(Dataset entries)
+---+
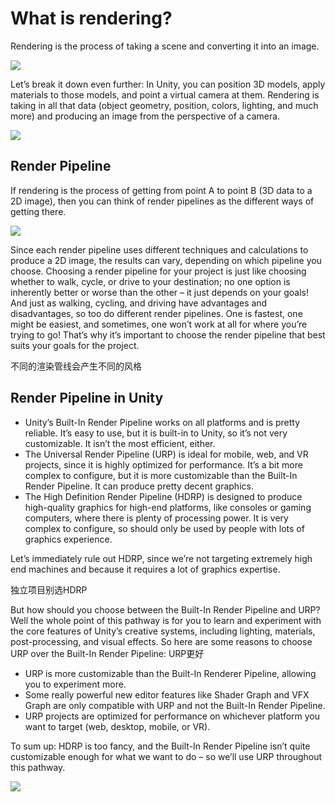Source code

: # What is rendering?

Rendering is the process of taking a scene and converting it into an image.

![](https://unity-connect-prd.storage.googleapis.com/20211125/learn/images/eef5c79e-b93b-4e62-9436-eb13bd2c237f_image22.png)

Let’s break it down even further:
In Unity, you can position 3D models, apply materials to those models, and point a virtual camera at them. Rendering is taking in all that data (object geometry, position, colors, lighting, and much more) and producing an image from the perspective of a camera. 

![](https://unity-connect-prd.storage.googleapis.com/20211125/learn/images/31381681-ff92-4efb-97b4-78f0abf30d44_image12.png)

## Render Pipeline

If rendering is the process of getting from point A to point B (3D data to a 2D image), then you can think of render pipelines as the different ways of getting there. 

![](https://unity-connect-prd.storage.googleapis.com/20211125/learn/images/c0124772-aba8-49de-abe0-e5b97ed2815e_image16.png)

Since each render pipeline uses different techniques and calculations to produce a 2D image, the results can vary, depending on which pipeline you choose. 
Choosing a render pipeline for your project is just like choosing whether to walk, cycle, or drive to your destination; no one option is inherently better or worse than the other – it just depends on your goals! 
And just as walking, cycling, and driving have advantages and disadvantages, so too do different render pipelines. One is fastest, one might be easiest, and sometimes, one won’t work at all for where you’re trying to go! That’s why it’s important to choose the render pipeline that best suits your goals for the project.

不同的渲染管线会产生不同的风格

## Render Pipeline in Unity

- Unity’s Built-In Render Pipeline works on all platforms and is pretty reliable. It’s easy to use, but it is built-in to Unity, so it’s not very customizable. It isn’t the most efficient, either.
- The Universal Render Pipeline (URP) is ideal for mobile, web, and VR projects, since it is highly optimized for performance. It’s a bit more complex to configure, but it is more customizable than the Built-In Render Pipeline. It can produce pretty decent graphics.
- The High Definition Render Pipeline (HDRP) is designed to produce high-quality graphics for high-end platforms, like consoles or gaming computers, where there is plenty of processing power. It is very complex to configure, so should only be used by people with lots of graphics experience.

Let’s immediately rule out HDRP, since we’re not targeting extremely high end machines and because it requires a lot of graphics expertise. 

独立项目别选HDRP

But how should you choose between the Built-In Render Pipeline and URP? Well the whole point of this pathway is for you to learn and experiment with the core features of Unity’s creative systems, including lighting, materials, post-processing, and visual effects. So here are some reasons to choose URP over the Built-In Render Pipeline:
URP更好

- URP is more customizable than the Built-In Renderer Pipeline, allowing you to experiment more.
- Some really powerful new editor features like Shader Graph and VFX Graph are only compatible with URP and not the Built-In Render Pipeline. 
- URP projects are optimized for performance on whichever platform you want to target (web, desktop, mobile, or VR). 

To sum up: HDRP is too fancy, and the Built-In Render Pipeline isn’t quite customizable enough for what we want to do – so we’ll use URP throughout this pathway.

![](https://unity-connect-prd.storage.googleapis.com/20211125/learn/images/2e3f88de-9d7e-4700-a3ea-c15817eaf1ed_image18.png)

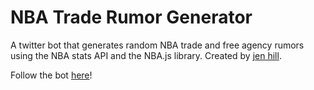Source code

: # NBA Trade Rumor Generator

A twitter bot that generates random NBA trade and free agency rumors using the NBA stats API and the NBA.js library.
Created by [jen hill](http://jh-sound.com).

Follow the bot [here](https://twitter.com/2018_NBA_trades?lang=en)!
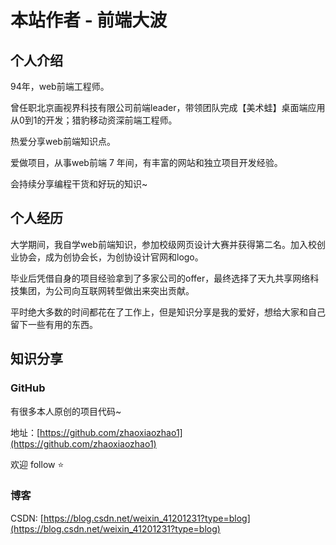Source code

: # 本站作者 - 前端大波

## 个人介绍

94年，web前端工程师。

曾任职北京画视界科技有限公司前端leader，带领团队完成【美术蛙】桌面端应用从0到1的开发；猎豹移动资深前端工程师。

热爱分享web前端知识点。

爱做项目，从事web前端 7 年间，有丰富的网站和独立项目开发经验。

会持续分享编程干货和好玩的知识~



## 个人经历

大学期间，我自学web前端知识，参加校级网页设计大赛并获得第二名。加入校创业协会，成为创协会长，为创协设计官网和logo。

毕业后凭借自身的项目经验拿到了多家公司的offer，最终选择了天九共享网络科技集团，为公司向互联网转型做出来突出贡献。

平时绝大多数的时间都花在了工作上，但是知识分享是我的爱好，想给大家和自己留下一些有用的东西。



## 知识分享

### GitHub

有很多本人原创的项目代码~

地址：[https://github.com/zhaoxiaozhao1](https://github.com/zhaoxiaozhao1) 

欢迎 follow ⭐️

### 博客

CSDN: [https://blog.csdn.net/weixin_41201231?type=blog](https://blog.csdn.net/weixin_41201231?type=blog)
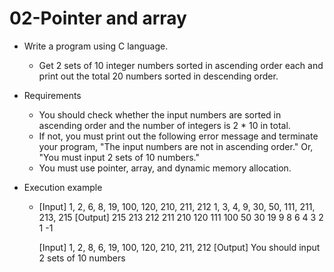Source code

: # 02-Pointer and array

- Write a program using C language.
  * Get 2 sets of 10 integer numbers sorted in ascending order each and print out the total 20 numbers sorted in descending order.

- Requirements
  * You should check whether the input numbers are sorted in ascending order and the number of integers is 2 * 10 in total. 
  * If not, you must print out the following error message and terminate your program, 
   "The input numbers are not in ascending order." Or, "You must input 2 sets of 10 numbers."
  * You must use pointer, array, and dynamic memory allocation.
  
- Execution example
  * [Input] 1, 2, 6, 8, 19, 100, 120, 210, 211, 212
             1, 3, 4, 9, 30, 50, 111, 211, 213, 215
    [Output] 215 213 212 211 210 120 111 100 50 30 19 9 8 6 4 3 2 1 -1
    
    [Input] 1, 2, 8, 6, 19, 100, 120, 210, 211, 212
    [Output] You should input 2 sets of 10 numbers
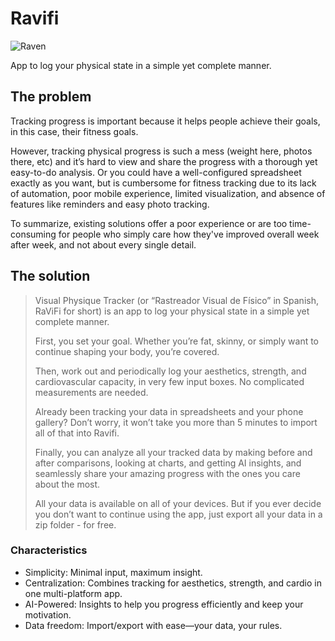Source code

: # Ravifi

![Raven](https://img.freepik.com/premium-vector/raven-logo-icon-design-illustration_586739-904.jpg)

App to log your physical state in a simple yet complete manner.

## The problem

Tracking progress is important because it helps people achieve their goals, in this case, their fitness goals.

However, tracking physical progress is such a mess (weight here, photos there, etc) and it’s hard to view and share the progress with a thorough yet easy-to-do analysis. Or you could have a well-configured spreadsheet exactly as you want, but is cumbersome for fitness tracking due to its lack of automation, poor mobile experience, limited visualization, and absence of features like reminders and easy photo tracking.

To summarize, existing solutions offer a poor experience or are too time-consuming for people who simply care how they've improved overall week after week, and not about every single detail.

## The solution

>Visual Physique Tracker (or “Rastreador Visual de Físico” in Spanish, RaViFi for short) is an app to log your physical state in a simple yet complete manner.
>
>First, you set your goal. Whether you’re fat, skinny, or simply want to continue shaping your body, you’re covered.
>
>Then, work out and periodically log your aesthetics, strength, and cardiovascular capacity, in very few input boxes. No complicated measurements are needed.
>
>Already been tracking your data in spreadsheets and your phone gallery? Don’t worry, it won’t take you more than 5 minutes to import all of that into Ravifi.
>
>Finally, you can analyze all your tracked data by making before and after comparisons, looking at charts, and getting AI insights, and seamlessly share your amazing progress with the ones you care about the most.
>
>All your data is available on all of your devices. But if you ever decide you don’t want to continue using the app, just export all your data in a zip folder - for free.

### Characteristics

* Simplicity: Minimal input, maximum insight.
* Centralization: Combines tracking for aesthetics, strength, and cardio in one multi-platform app.
* AI-Powered: Insights to help you progress efficiently and keep your motivation.
* Data freedom: Import/export with ease—your data, your rules.
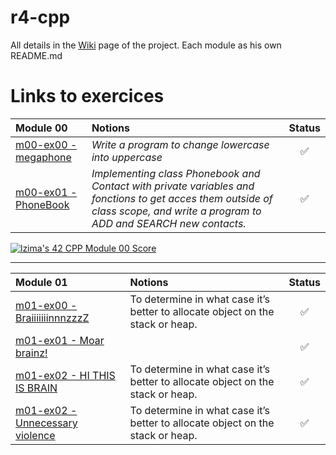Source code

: # r4-cpp

All details in the [Wiki](https://github.com/Elwoll/r4-cpp/wiki) page of the project.
Each module as his own README.md

# Links to exercices

| **Module 00** | Notions | Status |
|:--|:--|:--:|
| [m00-ex00 - megaphone](https://github.com/Elwoll/r4-cpp/tree/main/module_00/ex00) | *Write a program to change lowercase into uppercase*  | ✅ |
| [m00-ex01 - PhoneBook](https://github.com/Elwoll/r4-cpp/tree/main/module_00/ex01) | *Implementing class Phonebook and Contact with private variables and fonctions to get acces them outside of class scope, and write a program to ADD and SEARCH new contacts.* | ✅ |

[![lzima's 42 CPP Module 00 Score](https://badge42.vercel.app/api/v2/cl1nk4f8f004009lb75fyii0c/project/2774883)](https://github.com/JaeSeoKim/badge42)

---
| **Module 01** | Notions | Status |
|:--|:--|:--:|
| [m01-ex00 - BraiiiiiiinnnzzzZ](https://github.com/Elwoll/r4-cpp/tree/main/module_01/ex00) | To determine in what case it’s better to allocate object on the stack or heap. | ✅ |
| [m01-ex01 - Moar brainz!](https://github.com/Elwoll/r4-cpp/tree/main/module_01/ex01) |  | ✅ |
| [m01-ex02 - HI THIS IS BRAIN](https://github.com/Elwoll/r4-cpp/tree/main/module_01/ex02) | To determine in what case it’s better to allocate object on the stack or heap. | ✅ |
| [m01-ex02 - Unnecessary violence](https://github.com/Elwoll/r4-cpp/tree/main/module_01/ex03) | To determine in what case it’s better to allocate object on the stack or heap. | ✅ |
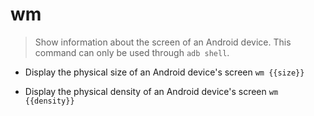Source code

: # wm
> Show information about the screen of an Android device.
> This command can only be used through `adb shell`.

- Display the physical size of an Android device's screen
`wm {{size}}`

- Display the physical density of an Android device's screen
`wm {{density}}`
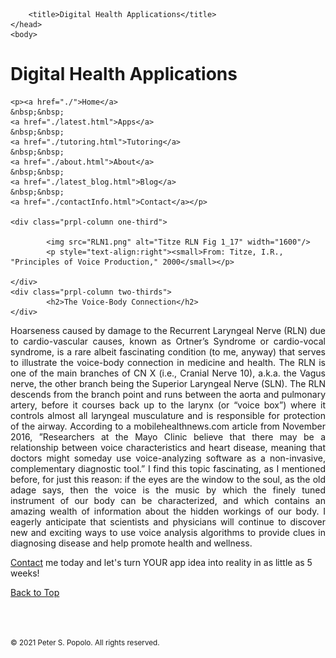 
<html>
	<head>
		<meta charset="UTF-8" />
		<meta name="viewport" content="width=device-width, initial-scale=1, maximum-scale=1, user-scalable=no" />
		<meta http-equiv="X-UA-Compatible" content="IE=edge" />


		<title>Digital Health Applications</title>
	</head>
	<body>
	
<div class="prpl-row">
	<div class="prpl-column two-thirds">
			<h1>Digital Health Applications</h1>
	</div>
	
	<p><a href="./">Home</a>
	&nbsp;&nbsp;
	<a href="./latest.html">Apps</a>
	&nbsp;&nbsp;
	<a href="./tutoring.html">Tutoring</a>
	&nbsp;&nbsp;
	<a href="./about.html">About</a>
	&nbsp;&nbsp;
	<a href="./latest_blog.html">Blog</a>
	&nbsp;&nbsp;
	<a href="./contactInfo.html">Contact</a></p>
	
	<div class="prpl-column one-third">
	
  			<img src="RLN1.png" alt="Titze RLN Fig 1_17" width="1600"/>
  			<p style="text-align:right"><small>From: Titze, I.R., "Principles of Voice Production," 2000</small></p>

	</div>
	<div class="prpl-column two-thirds">
			<h2>The Voice-Body Connection</h2>
	</div>
</div>

<div class="prpl-row">

<p style="text-align:justify">Hoarseness caused by damage to the Recurrent Laryngeal Nerve (RLN) due to cardio-vascular causes, known as Ortner’s Syndrome or cardio-vocal syndrome, is a rare albeit fascinating condition  (to me, anyway) that serves to illustrate the voice-body connection in medicine and health. The RLN is one of the main branches of CN X (i.e., Cranial Nerve 10), a.k.a. the Vagus nerve, the other branch being the Superior Laryngeal Nerve (SLN). The RLN descends from the branch point and runs between the aorta and pulmonary artery, before it courses back up to the larynx (or “voice box”) where it controls almost all laryngeal musculature and is responsible for protection of the airway. According to a mobilehealthnews.com article from November 2016, ”Researchers at the Mayo Clinic believe that there may be a relationship between voice characteristics and heart disease, meaning that doctors might someday use voice-analyzing software as a non-invasive, complementary diagnostic tool.” I find this topic fascinating, as I mentioned before, for just this reason: if the eyes are the window to the soul, as the old adage says, then the voice is the music by which the finely tuned instrument of our body can be characterized, and which contains an amazing wealth of information about the hidden workings of our body. I eagerly anticipate that scientists and physicians will continue to discover new and exciting ways to use voice analysis algorithms to provide clues in diagnosing disease and help promote health and wellness.

</p>

<p><a href="mailto:peterpopolo@gmail.com?subject=Contact">Contact</a> me today and let's turn YOUR app idea into reality in as little as 5 weeks!</p>

<a href="./blog_5.html">Back to Top</a>

<br><br><p><small>&#169; 2021 Peter S. Popolo. All rights reserved.</small></p>







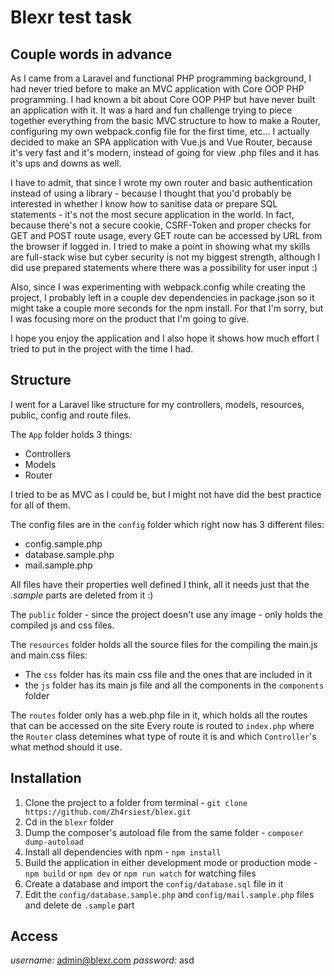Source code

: # Blexr test task

## Couple words in advance
As I came from a Laravel and functional PHP programming background, I had never tried before to make an MVC application with Core OOP PHP programming. I had known a bit about Core OOP PHP but have never built an application with it. It was a hard and fun challenge trying to piece together everything from the basic MVC structure to how to make a Router, configuring my own webpack.config file for the first time, etc... I actually decided to make an SPA application with Vue.js and Vue Router, because it's very fast and it's modern, instead of going for view .php files and it has it's ups and downs as well.

I have to admit, that since I wrote my own router and basic authentication instead of using a library - because I thought that you'd probably be interested in whether I know how to sanitise data or prepare SQL statements - it's not the most secure application in the world. In fact, because there's not a secure cookie, CSRF-Token and proper checks for GET and POST route usage, every GET route can be accessed by URL from the browser if logged in. I tried to make a point in showing what my skills are full-stack wise but cyber security is not my biggest strength, although I did use prepared statements where there was a possibility for user input :)

Also, since I was experimenting with webpack.config while creating the project, I probably left in a couple dev dependencies in package.json so it might take a couple more seconds for the npm install. For that I'm sorry, but I was focusing more on the product that I'm going to give.

I hope you enjoy the application and I also hope it shows how much effort I tried to put in the project with the time I had.

## Structure
I went for a Laravel like structure for my controllers, models, resources, public, config and route files.

The `App` folder holds 3 things:
- Controllers
- Models
- Router

I tried to be as MVC as I could be, but I might not have did the best practice for all of them.

The config files are in the `config` folder which right now has 3 different files:
- config.sample.php
- database.sample.php
- mail.sample.php

All files have their properties well defined I think, all it needs just that the *.sample* parts are deleted from it :)

The `public` folder - since the project doesn't use any image - only holds the compiled js and css files.

The `resources` folder holds all the source files for the compiling the main.js and main.css files:
- The `css` folder has its main css file and the ones that are included in it
- the `js` folder has its main js file and all the components in the `components` folder

The `routes` folder only has a web.php file in it, which holds all the routes that can be accessed on the site
Every route is routed to `index.php` where the `Router` class detemines what type of route it is and which `Controller`'s what method should it use.

## Installation
1. Clone the project to a folder from terminal - `git clone https://github.com/Zh4rsiest/blex.git`
2. Cd in the `blexr` folder
3. Dump the composer's autoload file from the same folder - `composer dump-autoload`
4. Install all dependencies with npm - `npm install`
5. Build the application in either development mode or production mode - `npm build` or `npm dev` or `npm run watch` for watching files
6. Create a database and import the `config/database.sql` file in it
7. Edit the `config/database.sample.php` and `config/mail.sample.php` files and delete de `.sample` part

## Access

*username:* admin@blexr.com
*password:* asd
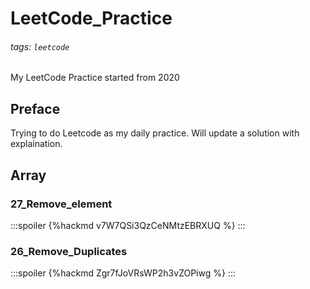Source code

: # LeetCode_Practice
###### tags: `leetcode`
My LeetCode Practice started from 2020
## Preface
Trying to do Leetcode as my daily practice. Will update a solution with explaination.
## Array
### 27_Remove_element
:::spoiler
{%hackmd v7W7QSi3QzCeNMtzEBRXUQ %}
:::
### 26_Remove_Duplicates
:::spoiler
{%hackmd Zgr7fJoVRsWP2h3vZOPiwg %}
:::

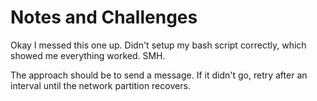# Notes and Challenges

Okay I messed this one up. Didn't setup my bash script correctly, which showed me everything worked. SMH.

The approach should be to send a message. If it didn't go, retry after an interval until the network partition recovers. 
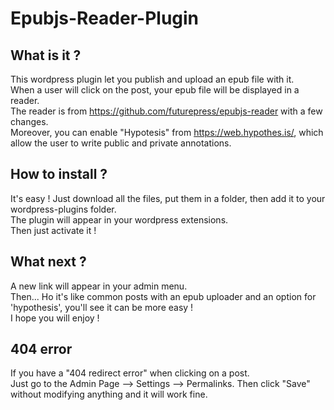 # Epubjs-Reader-Plugin


## What is it ?

This wordpress plugin let you publish and upload an epub file with it.   
When a user will click on the post, your epub file will be displayed in a reader.  
The reader is from https://github.com/futurepress/epubjs-reader with a few changes.  
Moreover, you can enable "Hypotesis" from https://web.hypothes.is/, which allow the user to write public and private annotations.  


## How to install ?

It's easy !
Just download all the files, put them in a folder, then add it to your wordpress-plugins folder.  
The plugin will appear in your wordpress extensions.  
Then just activate it !  


## What next ?

A new link will appear in your admin menu.  
Then... Ho it's like common posts with an epub uploader and an option for 'hypothesis', you'll see it can be more easy !  
I hope you will enjoy ! 
 

## 404 error

If you have a "404 redirect error" when clicking on a post.  
Just go to the Admin Page --> Settings --> Permalinks. Then click "Save" without modifying anything and it will work fine.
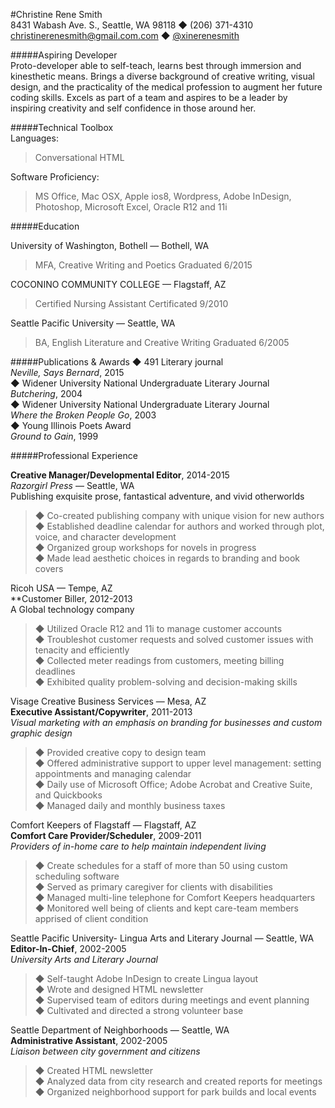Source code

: #Christine Rene Smith                                       
8431 Wabash Ave. S., Seattle, WA 98118 ◆ (206) 371-4310    
christinerenesmith@gmail.com.com ◆ [@xinerenesmith](https://twitter.com/xinerenesmith)   

#####Aspiring Developer  
Proto-developer able to self-teach, learns best through immersion and kinesthetic means. Brings a diverse background of creative writing, visual design, and the practicality of the medical profession to augment her future coding skills. Excels as part of a team and aspires to be a leader by inspiring creativity and self confidence in those around her. 

#####Technical Toolbox     
Languages:  
>Conversational HTML   
  
Software Proficiency:   
>MS Office, Mac OSX, Apple ios8, Wordpress, Adobe InDesign,   
Photoshop, Microsoft Excel, Oracle R12 and 11i  

#####Education

University of Washington, Bothell — Bothell, WA
>MFA, Creative Writing and Poetics  Graduated 6/2015

COCONINO COMMUNITY COLLEGE — Flagstaff, AZ
>Certified Nursing Assistant  Certificated 9/2010

Seattle Pacific University — Seattle, WA
>BA, English Literature and Creative Writing  Graduated 6/2005

#####Publications & Awards
◆ 491 Literary journal  
*Neville, Says Bernard*,  2015  
◆ Widener University National Undergraduate Literary Journal  
*Butchering*,  2004  
◆ Widener University National Undergraduate Literary Journal  
*Where the Broken People Go*,  2003  
◆ Young Illinois Poets Award   
*Ground to Gain*, 1999

#####Professional Experience  
   
**Creative Manager/Developmental Editor**, 2014-2015   
*Razorgirl Press* — Seattle, WA   
  Publishing exquisite prose, fantastical adventure, and vivid otherworlds     
>◆ Co-created publishing company with unique vision for new authors     
◆ Established deadline calendar for authors and worked through plot, voice, and character development    
◆ Organized group workshops for novels in progress     
◆ Made lead aesthetic choices in regards to branding and book covers     

Ricoh USA — Tempe, AZ    
**Customer Biller, 2012-2013  
A Global technology company    
>◆ Utilized Oracle R12 and 11i to manage customer accounts   
◆ Troubleshot customer requests and solved customer issues with tenacity and efficiently   
◆ Collected meter readings from customers, meeting billing deadlines    
◆ Exhibited quality problem-solving and decision-making skills    

Visage Creative Business Services — Mesa, AZ   
**Executive Assistant/Copywriter**, 2011-2013   
*Visual marketing with an emphasis on branding for businesses and custom graphic design*    
>◆ Provided creative copy to design team    
◆ Offered administrative support to upper level management: setting appointments and managing calendar    
◆ Daily use of Microsoft Office; Adobe Acrobat and Creative Suite, and Quickbooks     
◆ Managed daily and monthly business taxes    

Comfort Keepers of Flagstaff — Flagstaff, AZ  
**Comfort Care Provider/Scheduler**, 2009-2011  
*Providers of in-home care to help maintain independent living*  
>◆ Create schedules for a staff of more than 50 using custom scheduling software    
◆ Served as primary caregiver for clients with disabilities  
◆ Managed multi-line telephone for Comfort Keepers headquarters   
◆ Monitored well being of clients and kept care-team members apprised of client condition   

Seattle Pacific University- Lingua Arts and Literary Journal — Seattle, WA   
**Editor-In-Chief**, 2002-2005  
*University Arts and Literary Journal*   
>◆ Self-taught Adobe InDesign to create Lingua layout  
◆ Wrote and designed HTML newsletter  
◆ Supervised team of editors during meetings and event planning  
◆ Cultivated and directed a strong volunteer base   

Seattle Department of Neighborhoods — Seattle, WA  
**Administrative Assistant**, 2002-2005   
*Liaison between city government and citizens*  
>◆ Created HTML newsletter   
◆ Analyzed data from city research and created reports for meetings   
◆ Organized neighborhood support for park builds and local events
+---+
● **WORK TO BE COMPLETED**: The answer must be every line of the records that contains the word "gmail".

● **ANSWER FOR THIS EXERCISE**:
<p><a href="mailto:peterpopolo@gmail.com?subject=Contact">Contact</a> me today and let's turn YOUR app idea into reality in as little as 5 weeks!</p>
christinerenesmith@gmail.com.com ◆ [@xinerenesmith](https://twitter.com/xinerenesmith)   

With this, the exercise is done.